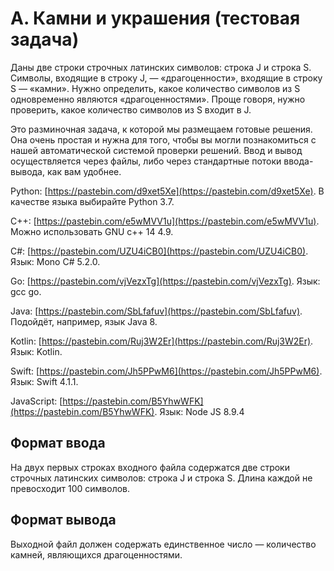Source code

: # A. Камни и украшения (тестовая задача)

Даны две строки строчных латинских символов: строка J и строка S. Символы, входящие в строку J, — «драгоценности», входящие в строку S — «камни». Нужно определить, какое количество символов из S одновременно являются «драгоценностями». Проще говоря, нужно проверить, какое количество символов из S входит в J.

Это разминочная задача, к которой мы размещаем готовые решения. Она очень простая и нужна для того, чтобы вы могли познакомиться с нашей автоматической системой проверки решений. Ввод и вывод осуществляется через файлы, либо через стандартные потоки ввода-вывода, как вам удобнее.

Python: [https://pastebin.com/d9xet5Xe](https://pastebin.com/d9xet5Xe). В качестве языка выбирайте Python 3.7.

C++: [https://pastebin.com/e5wMVV1u](https://pastebin.com/e5wMVV1u). Можно использовать GNU c++ 14 4.9.

C#: [https://pastebin.com/UZU4iCB0](https://pastebin.com/UZU4iCB0). Язык: Mono C# 5.2.0.

Go: [https://pastebin.com/vjVezxTg](https://pastebin.com/vjVezxTg). Язык: gcc go.

Java: [https://pastebin.com/SbLfafuv](https://pastebin.com/SbLfafuv). Подойдёт, например, язык Java 8.

Kotlin: [https://pastebin.com/Ruj3W2Er](https://pastebin.com/Ruj3W2Er). Язык: Kotlin.

Swift: [https://pastebin.com/Jh5PPwM6](https://pastebin.com/Jh5PPwM6). Язык: Swift 4.1.1.

JavaScript: [https://pastebin.com/B5YhwWFK](https://pastebin.com/B5YhwWFK). Язык: Node JS 8.9.4

## Формат ввода

На двух первых строках входного файла содержатся две строки строчных латинских символов: строка J и строка S. Длина каждой не превосходит 100 символов.

## Формат вывода

Выходной файл должен содержать единственное число — количество камней, являющихся драгоценностями.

==========

# Work instructions:
Your task is to output exactly the lines running from the one with "Node JS 8.9.4" through the final line of the material above, with both ends included.

# Output below:
JavaScript: [https://pastebin.com/B5YhwWFK](https://pastebin.com/B5YhwWFK). Язык: Node JS 8.9.4

## Формат ввода

На двух первых строках входного файла содержатся две строки строчных латинских символов: строка J и строка S. Длина каждой не превосходит 100 символов.

## Формат вывода

Выходной файл должен содержать единственное число — количество камней, являющихся драгоценностями.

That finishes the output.